Dataset entries
+ + + +

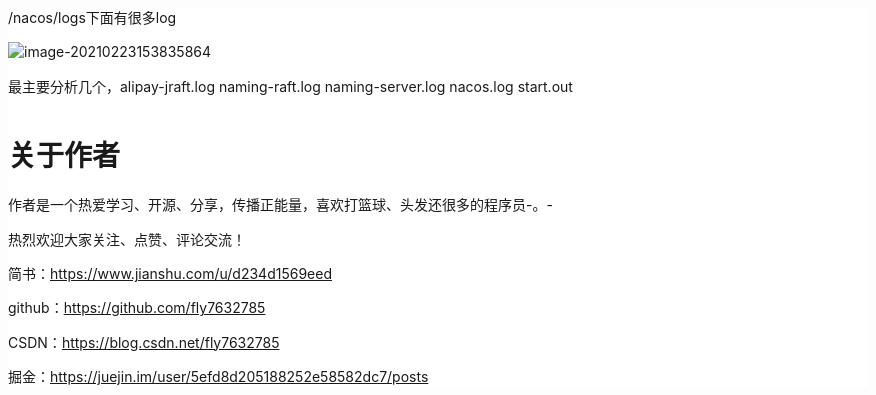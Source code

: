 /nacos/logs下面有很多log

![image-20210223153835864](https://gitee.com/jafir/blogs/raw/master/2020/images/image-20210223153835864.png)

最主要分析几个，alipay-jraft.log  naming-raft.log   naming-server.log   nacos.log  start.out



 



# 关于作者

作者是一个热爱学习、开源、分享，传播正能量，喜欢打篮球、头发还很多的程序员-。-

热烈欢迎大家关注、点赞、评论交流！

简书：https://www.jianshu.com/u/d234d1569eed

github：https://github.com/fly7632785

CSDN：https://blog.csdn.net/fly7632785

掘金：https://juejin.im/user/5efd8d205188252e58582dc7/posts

+ + + +

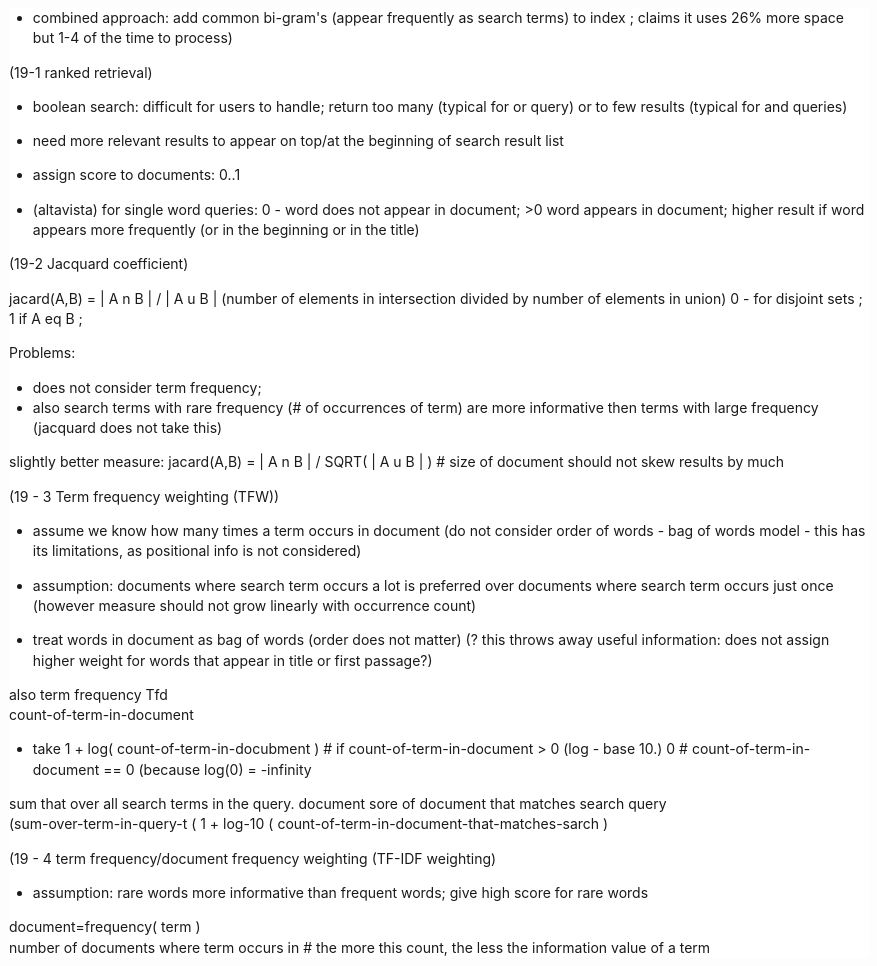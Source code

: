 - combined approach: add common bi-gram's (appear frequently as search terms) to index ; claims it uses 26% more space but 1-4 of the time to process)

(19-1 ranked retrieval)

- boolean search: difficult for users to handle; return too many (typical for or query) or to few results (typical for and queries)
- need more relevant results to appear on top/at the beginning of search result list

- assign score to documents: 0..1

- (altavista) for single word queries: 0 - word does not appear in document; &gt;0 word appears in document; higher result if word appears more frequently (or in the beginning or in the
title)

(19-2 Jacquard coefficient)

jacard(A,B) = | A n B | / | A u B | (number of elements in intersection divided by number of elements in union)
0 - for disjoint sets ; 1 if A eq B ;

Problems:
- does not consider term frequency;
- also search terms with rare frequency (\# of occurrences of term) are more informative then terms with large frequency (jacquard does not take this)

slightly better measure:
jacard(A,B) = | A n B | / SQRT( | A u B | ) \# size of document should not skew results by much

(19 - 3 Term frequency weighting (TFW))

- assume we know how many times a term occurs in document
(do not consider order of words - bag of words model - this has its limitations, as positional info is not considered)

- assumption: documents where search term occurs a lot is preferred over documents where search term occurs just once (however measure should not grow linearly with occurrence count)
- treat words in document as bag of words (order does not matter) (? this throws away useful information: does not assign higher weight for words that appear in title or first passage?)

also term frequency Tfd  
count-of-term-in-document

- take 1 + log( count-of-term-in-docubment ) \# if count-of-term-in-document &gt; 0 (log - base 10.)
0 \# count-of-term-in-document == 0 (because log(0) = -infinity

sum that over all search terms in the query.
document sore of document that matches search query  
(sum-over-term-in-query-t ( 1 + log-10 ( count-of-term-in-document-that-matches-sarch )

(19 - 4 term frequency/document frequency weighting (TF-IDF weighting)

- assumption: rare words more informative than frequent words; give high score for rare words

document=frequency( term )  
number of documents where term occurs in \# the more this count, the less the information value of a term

+ + + +

> _Problem details_
Only the lines above from the one with "github：https://github.com/fly7632785" up to and including the one with "掘金：https://jue" should be repeated, exactly as written.

> _Result for this task_
github：https://github.com/fly7632785

CSDN：https://blog.csdn.net/fly7632785

掘金：https://juejin.im/user/5efd8d205188252e58582dc7/posts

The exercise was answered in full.